I was prepping my miniatures for the big campaign night when there’s a rhythmic banging on the thick oak door of my basement. I groan, knowing it’s probably another player running late and needing to borrow dice again. I yank open the door to find a LARPer decked out in full Orcish gear, complete with face paint and a foam axe, yelling, “Have you pledged allegiance to Grond, the Destroyer!” I immediately shove him back and slam the door.

A beat later, my Dungeon Master emerges from behind the snack table, looking relieved. He whispers, “Dude, thanks! I really wasn’t in the mood to deal with him. Some days, you just need a relaxing game of D&D, you know?”

Alright, let’s break down this joke and see what comedic gold we can mine.

Joke Dissection:

  • Core Concept: A twist on the common door-to-door missionary encounter. The homeowner expects to be bothered by proselytizers, but the joke subverts the expectation by revealing Jesus is already in the house, hiding in the bathroom.
  • Humor Source: The unexpected juxtaposition, the implication that Jesus is avoiding his followers, and the casual, contemporary language (“good looks man”). It’s also mildly sacrilegious (in a playful way), which often adds humor.
  • Key Elements:
    • Door-to-door Missionaries
    • Jesus (the figure)
    • Homeowner/Surprise
    • Bathroom (as a hiding place)

Comedic Enrichment:

Let’s focus on the element of door-to-door missionaries and throw in some quirky facts.

Witty Observation/Joke:

“I saw a pair of missionaries walking down the street the other day, Bibles in hand, looking extremely determined. I almost felt bad for them. Then I remembered that statistically, they’re more likely to be bitten by a dog than to actually convert someone.

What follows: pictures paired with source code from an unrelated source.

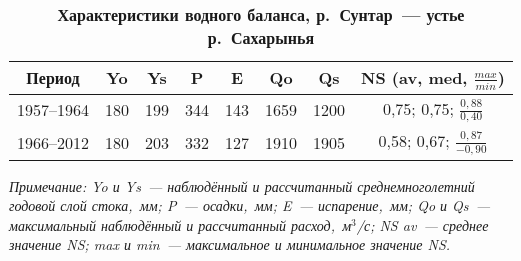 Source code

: 
\begin{table}[H]
  \caption*{\textbf{Характеристики водного баланса, р.~Сунтар~--- устье р.~Сахарынья}}
  \label{tab:nesterova-1-tab}
  \vspace{-10pt}
  \begin{center}
  \begin{tabular}{cccccccc}
 \toprule
  Период    & Yo  & Ys  & P   & E   & Qo   & Qs   & NS 			(av, med, $\frac{max}{min}$)  \\[2pt]
 \midrule
  1957--1964 & 180 & 199 & 344 & 143 & 1659 & 1200 & 0,75; 			0,75; $\frac{0,88}{0,40}$  \\[6pt]
  1966--2012 & 180 & 203 & 332 & 127 & 1910 & 1905 & 0,58; 			0,67; $\frac{0,87}{-0,90}$ \\
\bottomrule
  \end{tabular}
\end{center}

\textit{Примечание: Yo и Ys~--- наблюдённый и рассчитанный среднемноголетний годовой слой стока,~мм; P~--- осадки,~мм; E~--- испарение,~мм; Qo и Qs~--- максимальный наблюдённый и рассчитанный расход,~м$^3$/с; NS av~--- среднее значение NS; max и min~--- максимальное и минимальное значение NS.}
\end{table}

I considered telling them to carry dog biscuits instead of scripture, but then I realized… maybe the dog was their target audience?”

Why this works:

  • Fact-Based Humor: According to the US Postal Service, door-to-door workers, including missionaries, are more likely to be bitten by dogs than letter carriers. This is a genuine occupational hazard!
  • Absurdist Extension: The joke takes a real statistic and pushes it to a ridiculous conclusion: that the missionaries should be targeting dogs for conversion.
  • Playing with Stereotypes: It subtly pokes fun at the perceived fervor of missionaries and their sometimes unrealistic expectations.
  • Relatability: Most people can relate to encounters with overly enthusiastic salespeople or religious figures, and many have a funny dog story to share.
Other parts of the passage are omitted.